At that moment I realized something super important for my recovery. I hadn’t paid any attention to the drinking. I had brought three bottles of sparkling water for myself and others and otherwise hadn’t given it a second, or even a first, thought. In the first few months of sobriety, I was obsessed with watching others drink, what they were drinking, and how much they had drunk. This is meta: not only did I not notice others drinking, I didn’t notice that I didn’t notice until Karl brought it to my attention. Bonus realization: I can’t remember the last time I had a drinking dream. Ok, I did have a brief moment of panic. I had put down my cup of sparkling water on a table while I was “dancing,” and afterwards I picked it up and took a swallow. When the liquid hit my lips, I thought “hmm, my cup didn’t have ice in it” and realized that I had picked up someone else’s cup by mistake. I almost spit it out, until my taste buds alerted me to the fact that it was indeed only sparkling water.
The Admirals Club is quiet on this Sunday evening. The lights are dim on my side of the lounge, where most individuals are sitting in plush chairs and reading. No laughter or business chat is filling the air. It looks like more people are drinking water and tea than beer or wine. It’s a school night, after all.
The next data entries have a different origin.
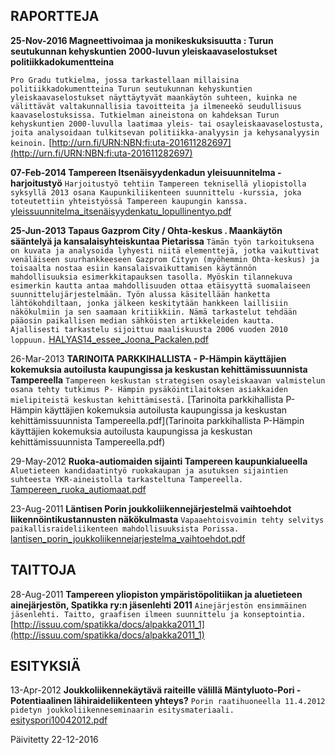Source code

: ## RAPORTTEJA
**25-Nov-2016 Magneettivoimaa ja monikeskuksisuutta : Turun seutukunnan kehyskuntien 2000-luvun yleiskaavaselostukset politiikkadokumentteina**

`Pro Gradu tutkielma, jossa tarkastellaan millaisina politiikkadokumentteina Turun seutukunnan kehyskuntien yleiskaavaselostukset näyttäytyvät maankäytön suhteen, kuinka ne välittävät valtakunnallisia tavoitteita ja ilmeneekö seudullisuus kaavaselostuksissa. Tutkielman aineistona on kahdeksan Turun kehyskuntien 2000-luvulla laatimaa yleis- tai osayleiskaavaselostusta, joita analysoidaan tulkitsevan politiikka-analyysin ja kehysanalyysin keinoin.`
[http://urn.fi/URN:NBN:fi:uta-201611282697](http://urn.fi/URN:NBN:fi:uta-201611282697)


**07-Feb-2014 Tampereen Itsenäisyydenkadun yleisuunnitelma - harjoitustyö**
`Harjoitustyö tehtiin Tampereen teknisellä yliopistolla syksyllä 2013 osana Kaupunkiliikenteen suunnittelu -kurssia, joka toteutettiin yhteistyössä Tampereen kaupungin kanssa.`
[yleissuunnitelma_itsenäisyydenkatu_lopullinentyo.pdf](yleissuunnitelma_itsenäisyydenkatu_lopullinentyo.pdf)
	

**25-Jun-2013 Tapaus Gazprom City / Ohta-keskus . Maankäytön sääntelyä ja kansalaisyhteiskuntaa Pietarissa**
`Tämän työn tarkoituksena on kuvata ja analysoida lyhyesti niitä elementtejä, jotka vaikuttivat venäläiseen suurhankkeeseen Gazprom Cityyn (myöhemmin Ohta-keskus) ja toisaalta nostaa esiin kansalaisvaikuttamisen käytännön mahdollisuuksia esimerkkitapauksen tasolla. Myöskin tilannekuva esimerkin kautta antaa mahdollisuuden ottaa etäisyyttä suomalaiseen suunnittelujärjestelmään. Työn alussa käsitellään hanketta lähtökohdiltaan, jonka jälkeen keskitytään hankkeen laillisiin näkökulmiin ja sen saamaan kritiikkiin. Nämä tarkastelut tehdään pääosin paikallisen median sähköisten artikkeleiden kautta. Ajallisesti tarkastelu sijoittuu maaliskuusta 2006 vuoden 2010 loppuun.` 
[HALYAS14_essee_Joona_Packalen.pdf](HALYAS14_essee_Joona_Packalen.pdf)


26-Mar-2013 **TARINOITA PARKKIHALLISTA - P-Hämpin käyttäjien kokemuksia autoilusta kaupungissa ja keskustan kehittämissuunnista Tampereella**
`Tampereen keskustan strategisen osayleiskaavan valmistelun osana tehty tutkimus P- Hämpin pysäköintilaitoksen asiakkaiden mielipiteistä keskustan kehittämisestä.`
[Tarinoita parkkihallista P-Hämpin käyttäjien kokemuksia autoilusta kaupungissa ja keskustan kehittämissuunnista Tampereella.pdf](Tarinoita parkkihallista P-Hämpin käyttäjien kokemuksia autoilusta kaupungissa ja keskustan kehittämissuunnista Tampereella.pdf)


29-May-2012 **Ruoka-autiomaiden sijainti Tampereen kaupunkialueella**
`Aluetieteen kandidaatintyö ruokakaupan ja asutuksen sijaintien suhteesta YKR-aineistolla tarkasteltuna Tampereella.`
[Tampereen_ruoka_autiomaat.pdf](/Tampereen_ruoka_autiomaat.pdf)


23-Aug-2011 **Läntisen Porin joukkoliikennejärjestelmä vaihtoehdot liikennöintikustannusten näkökulmasta**
`Vapaaehtoisvoimin tehty selvitys paikallisraideliikenteen mahdollisuuksista Porissa.` [lantisen_porin_joukkoliikennejarjestelma_vaihtoehdot.pdf](lantisen_porin_joukkoliikennejarjestelma_vaihtoehdot.pdf)

	
## TAITTOJA
28-Aug-2011 **Tampereen yliopiston ympäristöpolitiikan ja aluetieteen ainejärjestön, Spatikka ry:n jäsenlehti 2011**
`Ainejärjestön ensimmäinen jäsenlehti. Taitto, graafisen ilmeen suunnittelu ja konseptointia.` [http://issuu.com/spatikka/docs/alpakka2011_1](http://issuu.com/spatikka/docs/alpakka2011_1)
	

## ESITYKSIÄ	
13-Apr-2012 **Joukkoliikennekäytävä raiteille välillä Mäntyluoto-Pori - Potentiaalinen lähiraideliikenteen yhteys?**
`Porin raatihuoneella 11.4.2012 pidetyn joukkoliikenneseminaarin esitysmateriaali.` [esityspori10042012.pdf](esityspori10042012.pdf)
	
Päivitetty 22-12-2016
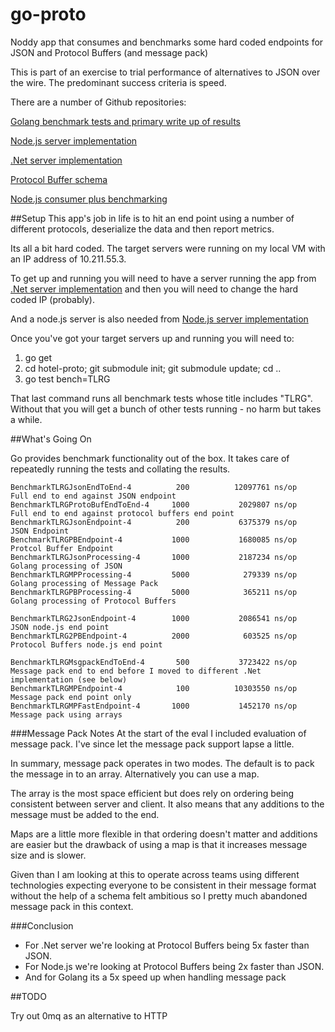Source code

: # go-proto
Noddy app that consumes and benchmarks some hard coded endpoints for JSON and Protocol Buffers (and message pack)

This is part of an exercise to trial performance of alternatives to JSON over the wire.  The predominant success criteria is speed.

There are a number of Github repositories:

[Golang benchmark tests and primary write up of results](https://github.com/gawth/go-proto)

[Node.js server implementation](https://github.com/gawth/protosrv)

[.Net server implementation](https://github.com/gawth/proto-service)

[Protocol Buffer schema](https://github.com/gawth/hotel-proto)

[Node.js consumer plus benchmarking](https://github.com/gawth/node_proto)

##Setup
This app's job in life is to hit an end point using a number of different protocols, deserialize the data and then report metrics.

Its all a bit hard coded.  The target servers were running on my local VM with an IP address of 10.211.55.3.

To get up and running you will need to have a server running the app from [.Net server implementation](https://github.com/gawth/proto-service) and then you will need to change the hard coded IP (probably).

And a node.js server is also needed from [Node.js server implementation](https://github.com/gawth/protosrv)

Once you've got your target servers up and running you will need to:

1. go get
2. cd hotel-proto; git submodule init; git submodule update; cd ..
3. go test bench=TLRG

That last command runs all benchmark tests whose title includes "TLRG".  Without that you will get a bunch of other tests running - no harm but takes a while.

##What's Going On

Go provides benchmark functionality out of the box.  It takes care of repeatedly running the tests and collating the results.

    BenchmarkTLRGJsonEndToEnd-4          200          12097761 ns/op    Full end to end against JSON endpoint
    BenchmarkTLRGProtoBufEndToEnd-4     1000           2029807 ns/op    Full end to end against protocol buffers end point
    BenchmarkTLRGJsonEndpoint-4          200           6375379 ns/op    JSON Endpoint 
    BenchmarkTLRGPBEndpoint-4           1000           1680085 ns/op    Protcol Buffer Endpoint
    BenchmarkTLRGJsonProcessing-4       1000           2187234 ns/op    Golang processing of JSON
    BenchmarkTLRGMPProcessing-4         5000            279339 ns/op    Golang processing of Message Pack
    BenchmarkTLRGPBProcessing-4         5000            365211 ns/op    Golang processing of Protocol Buffers

    BenchmarkTLRG2JsonEndpoint-4        1000           2086541 ns/op    JSON node.js end point 
    BenchmarkTLRG2PBEndpoint-4          2000            603525 ns/op    Protocol Buffers node.js end point

    BenchmarkTLRGMsgpackEndToEnd-4       500           3723422 ns/op    Message pack end to end before I moved to different .Net implementation (see below)
    BenchmarkTLRGMPEndpoint-4            100          10303550 ns/op    Message pack end point only
    BenchmarkTLRGMPFastEndpoint-4       1000           1452170 ns/op    Message pack using arrays

###Message Pack Notes
At the start of the eval I included evaluation of message pack.  I've since let the message pack support lapse a little.

In summary, message pack operates in two modes.  The default is to pack the message in to an array. Alternatively you can use a map.  

The array is the most space efficient but does rely on ordering being consistent between server and client.
It also means that any additions to the message must be added to the end.

Maps are a little more flexible in that ordering doesn't matter and additions are easier but the drawback of using a map is that it increases message size and is slower.

Given than I am looking at this to operate across teams using different technologies expecting everyone to be consistent in their message format without the help of a schema felt ambitious so I pretty much abandoned message pack in this context.

###Conclusion

* For .Net server we're looking at Protocol Buffers being 5x faster than JSON.
* For Node.js we're looking at Protocol Buffers being 2x faster than JSON.
* And for Golang its a 5x speed up when handling message pack 

##TODO

Try out 0mq as an alternative to HTTP

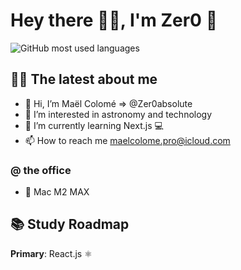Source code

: # Hey there 👋🏻, I'm Zer0 🐙

![GitHub most used languages](https://github-readme-stats.vercel.app/api/top-langs/?username=Zer0absolute&theme=onedark&layout=compact&langs_count=15)

<!-- ![GitHub profile views](https://komarev.com/ghpvc/?username=ZeR0HeR00&label=Profile%20views&color=0e75b6&style=flat) -->

## 👨‍💻 The latest about me 

- 👋 Hi, I’m Maël Colomé => @Zer0absolute
- 👀 I’m interested in astronomy and technology
- 🌱 I’m currently learning Next.js 💻
- 📫 How to reach me maelcolome.pro@icloud.com

### @ the office 

- 👾 Mac M2 MAX

## 📚 Study Roadmap 

**Primary**: React.js ⚛️

<!---
Zer0absolute/ZeR0HeR00 is a ✨ special ✨ repository because its `README.md` (this file) appears on your GitHub profile.
You can click the Preview link to take a look at your changes.
--->

<!--
**Zer0absolute/Zer0absolute** is a ✨ _special_ ✨ repository because its `README.md` (this file) appears on your GitHub profile.

Here are some ideas to get you started:

- 🔭 I’m currently working on ...
- 🌱 I’m currently learning ...
- 👯 I’m looking to collaborate on ...
- 🤔 I’m looking for help with ...
- 💬 Ask me about ...
- 📫 How to reach me: ...
- 😄 Pronouns: ...
- ⚡ Fun fact: ...
-->
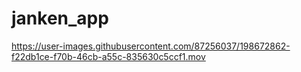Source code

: # janken_app



https://user-images.githubusercontent.com/87256037/198672862-f22db1ce-f70b-46cb-a55c-835630c5ccf1.mov


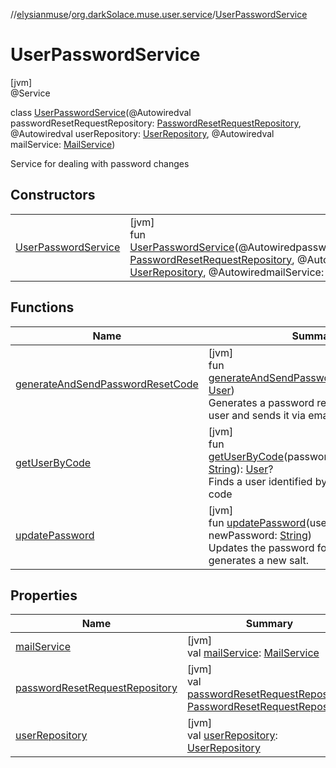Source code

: //[elysianmuse](../../../index.md)/[org.darkSolace.muse.user.service](../index.md)/[UserPasswordService](index.md)

# UserPasswordService

[jvm]\
@Service

class [UserPasswordService](index.md)(@Autowiredval passwordResetRequestRepository: [PasswordResetRequestRepository](../../org.darkSolace.muse.user.repository/-password-reset-request-repository/index.md), @Autowiredval userRepository: [UserRepository](../../org.darkSolace.muse.user.repository/-user-repository/index.md), @Autowiredval mailService: [MailService](../../org.darkSolace.muse.mail.service/-mail-service/index.md))

Service for dealing with password changes

## Constructors

| | |
|---|---|
| [UserPasswordService](-user-password-service.md) | [jvm]<br>fun [UserPasswordService](-user-password-service.md)(@AutowiredpasswordResetRequestRepository: [PasswordResetRequestRepository](../../org.darkSolace.muse.user.repository/-password-reset-request-repository/index.md), @AutowireduserRepository: [UserRepository](../../org.darkSolace.muse.user.repository/-user-repository/index.md), @AutowiredmailService: [MailService](../../org.darkSolace.muse.mail.service/-mail-service/index.md)) |

## Functions

| Name | Summary |
|---|---|
| [generateAndSendPasswordResetCode](generate-and-send-password-reset-code.md) | [jvm]<br>fun [generateAndSendPasswordResetCode](generate-and-send-password-reset-code.md)(user: [User](../../org.darkSolace.muse.user.model/-user/index.md))<br>Generates a password reset code for a given user and sends it via email to the user. |
| [getUserByCode](get-user-by-code.md) | [jvm]<br>fun [getUserByCode](get-user-by-code.md)(passwordConfirmationCode: [String](https://kotlinlang.org/api/latest/jvm/stdlib/kotlin/-string/index.html)): [User](../../org.darkSolace.muse.user.model/-user/index.md)?<br>Finds a user identified by the password reset code |
| [updatePassword](update-password.md) | [jvm]<br>fun [updatePassword](update-password.md)(user: [User](../../org.darkSolace.muse.user.model/-user/index.md), newPassword: [String](https://kotlinlang.org/api/latest/jvm/stdlib/kotlin/-string/index.html))<br>Updates the password for a given user. Also generates a new salt. |

## Properties

| Name | Summary |
|---|---|
| [mailService](mail-service.md) | [jvm]<br>val [mailService](mail-service.md): [MailService](../../org.darkSolace.muse.mail.service/-mail-service/index.md) |
| [passwordResetRequestRepository](password-reset-request-repository.md) | [jvm]<br>val [passwordResetRequestRepository](password-reset-request-repository.md): [PasswordResetRequestRepository](../../org.darkSolace.muse.user.repository/-password-reset-request-repository/index.md) |
| [userRepository](user-repository.md) | [jvm]<br>val [userRepository](user-repository.md): [UserRepository](../../org.darkSolace.muse.user.repository/-user-repository/index.md) |
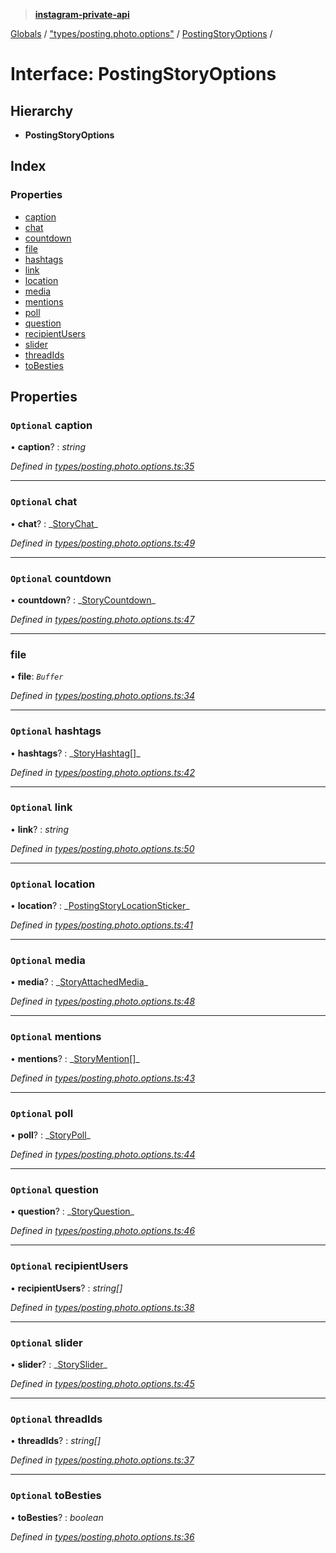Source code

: > **[instagram-private-api](../README.md)**

[Globals](../README.md) / ["types/posting.photo.options"](../modules/_types_posting_photo_options_.md) / [PostingStoryOptions](_types_posting_photo_options_.postingstoryoptions.md) /

# Interface: PostingStoryOptions

## Hierarchy

- **PostingStoryOptions**

## Index

### Properties

- [caption](_types_posting_photo_options_.postingstoryoptions.md#optional-caption)
- [chat](_types_posting_photo_options_.postingstoryoptions.md#optional-chat)
- [countdown](_types_posting_photo_options_.postingstoryoptions.md#optional-countdown)
- [file](_types_posting_photo_options_.postingstoryoptions.md#file)
- [hashtags](_types_posting_photo_options_.postingstoryoptions.md#optional-hashtags)
- [link](_types_posting_photo_options_.postingstoryoptions.md#optional-link)
- [location](_types_posting_photo_options_.postingstoryoptions.md#optional-location)
- [media](_types_posting_photo_options_.postingstoryoptions.md#optional-media)
- [mentions](_types_posting_photo_options_.postingstoryoptions.md#optional-mentions)
- [poll](_types_posting_photo_options_.postingstoryoptions.md#optional-poll)
- [question](_types_posting_photo_options_.postingstoryoptions.md#optional-question)
- [recipientUsers](_types_posting_photo_options_.postingstoryoptions.md#optional-recipientusers)
- [slider](_types_posting_photo_options_.postingstoryoptions.md#optional-slider)
- [threadIds](_types_posting_photo_options_.postingstoryoptions.md#optional-threadids)
- [toBesties](_types_posting_photo_options_.postingstoryoptions.md#optional-tobesties)

## Properties

### `Optional` caption

• **caption**? : _string_

_Defined in [types/posting.photo.options.ts:35](https://github.com/realinstadude/instagram-private-api/blob/4ae8fec/src/types/posting.photo.options.ts#L35)_

---

### `Optional` chat

• **chat**? : _[StoryChat](\_types_media_configure_options_.storychat.md)\_

_Defined in [types/posting.photo.options.ts:49](https://github.com/realinstadude/instagram-private-api/blob/4ae8fec/src/types/posting.photo.options.ts#L49)_

---

### `Optional` countdown

• **countdown**? : _[StoryCountdown](\_types_media_configure_options_.storycountdown.md)\_

_Defined in [types/posting.photo.options.ts:47](https://github.com/realinstadude/instagram-private-api/blob/4ae8fec/src/types/posting.photo.options.ts#L47)_

---

### file

• **file**: _`Buffer`_

_Defined in [types/posting.photo.options.ts:34](https://github.com/realinstadude/instagram-private-api/blob/4ae8fec/src/types/posting.photo.options.ts#L34)_

---

### `Optional` hashtags

• **hashtags**? : _[StoryHashtag](\_types_media_configure_options_.storyhashtag.md)[]\_

_Defined in [types/posting.photo.options.ts:42](https://github.com/realinstadude/instagram-private-api/blob/4ae8fec/src/types/posting.photo.options.ts#L42)_

---

### `Optional` link

• **link**? : _string_

_Defined in [types/posting.photo.options.ts:50](https://github.com/realinstadude/instagram-private-api/blob/4ae8fec/src/types/posting.photo.options.ts#L50)_

---

### `Optional` location

• **location**? : _[PostingStoryLocationSticker](\_types_posting_photo_options_.postingstorylocationsticker.md)\_

_Defined in [types/posting.photo.options.ts:41](https://github.com/realinstadude/instagram-private-api/blob/4ae8fec/src/types/posting.photo.options.ts#L41)_

---

### `Optional` media

• **media**? : _[StoryAttachedMedia](\_types_media_configure_options_.storyattachedmedia.md)\_

_Defined in [types/posting.photo.options.ts:48](https://github.com/realinstadude/instagram-private-api/blob/4ae8fec/src/types/posting.photo.options.ts#L48)_

---

### `Optional` mentions

• **mentions**? : _[StoryMention](\_types_media_configure_options_.storymention.md)[]\_

_Defined in [types/posting.photo.options.ts:43](https://github.com/realinstadude/instagram-private-api/blob/4ae8fec/src/types/posting.photo.options.ts#L43)_

---

### `Optional` poll

• **poll**? : _[StoryPoll](\_types_media_configure_options_.storypoll.md)\_

_Defined in [types/posting.photo.options.ts:44](https://github.com/realinstadude/instagram-private-api/blob/4ae8fec/src/types/posting.photo.options.ts#L44)_

---

### `Optional` question

• **question**? : _[StoryQuestion](\_types_media_configure_options_.storyquestion.md)\_

_Defined in [types/posting.photo.options.ts:46](https://github.com/realinstadude/instagram-private-api/blob/4ae8fec/src/types/posting.photo.options.ts#L46)_

---

### `Optional` recipientUsers

• **recipientUsers**? : _string[]_

_Defined in [types/posting.photo.options.ts:38](https://github.com/realinstadude/instagram-private-api/blob/4ae8fec/src/types/posting.photo.options.ts#L38)_

---

### `Optional` slider

• **slider**? : _[StorySlider](\_types_media_configure_options_.storyslider.md)\_

_Defined in [types/posting.photo.options.ts:45](https://github.com/realinstadude/instagram-private-api/blob/4ae8fec/src/types/posting.photo.options.ts#L45)_

---

### `Optional` threadIds

• **threadIds**? : _string[]_

_Defined in [types/posting.photo.options.ts:37](https://github.com/realinstadude/instagram-private-api/blob/4ae8fec/src/types/posting.photo.options.ts#L37)_

---

### `Optional` toBesties

• **toBesties**? : _boolean_

_Defined in [types/posting.photo.options.ts:36](https://github.com/realinstadude/instagram-private-api/blob/4ae8fec/src/types/posting.photo.options.ts#L36)_
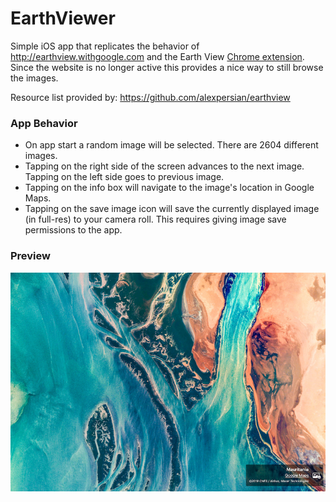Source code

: # EarthViewer
Simple iOS app that replicates the behavior of http://earthview.withgoogle.com and the Earth View [Chrome extension](https://chromewebstore.google.com/detail/earth-view-from-google-ea/bhloflhklmhfpedakmangadcdofhnnoh). Since the website is no longer active this provides a nice way to still browse the images.

Resource list provided by: https://github.com/alexpersian/earthview

### App Behavior
* On app start a random image will be selected. There are 2604 different images.
* Tapping on the right side of the screen advances to the next image. Tapping on the left side goes to previous image.
* Tapping on the info box will navigate to the image's location in Google Maps.
* Tapping on the save image icon will save the currently displayed image (in full-res) to your camera roll. This requires giving image save permissions to the app.

### Preview
![preview](earthviewer_preview.png)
I’m feeling a bit discomfited. We all held Ace’s hand after he died and wept for about an hour. Then, being Roms, we took action because we are people of action (and I suspect it also soothes everyone’s grief and anxiety). I spent June 14-17 in Fayetteville, and then flew to McLean for a previously arranged visit. It gave me a chance to catch up with Ayse and Rotary friends, and I attended several recovery meetings at my home club.
While here, I felt reality’s weight. While traveling in Goldfinger, I don’t: I live in a carefree bubble. I write, drive, visit libraries, work out, and watch Netflix. It’s quite a simple life, and I enjoy it. No one troubles me. I’m troubled only by the news I read before breakfast – the state of the world sucks, and I don’t avoid the suckiness entirely. While traveling, the realities of what I have done and its continued consequences do not trouble me. When I’m back home, they do.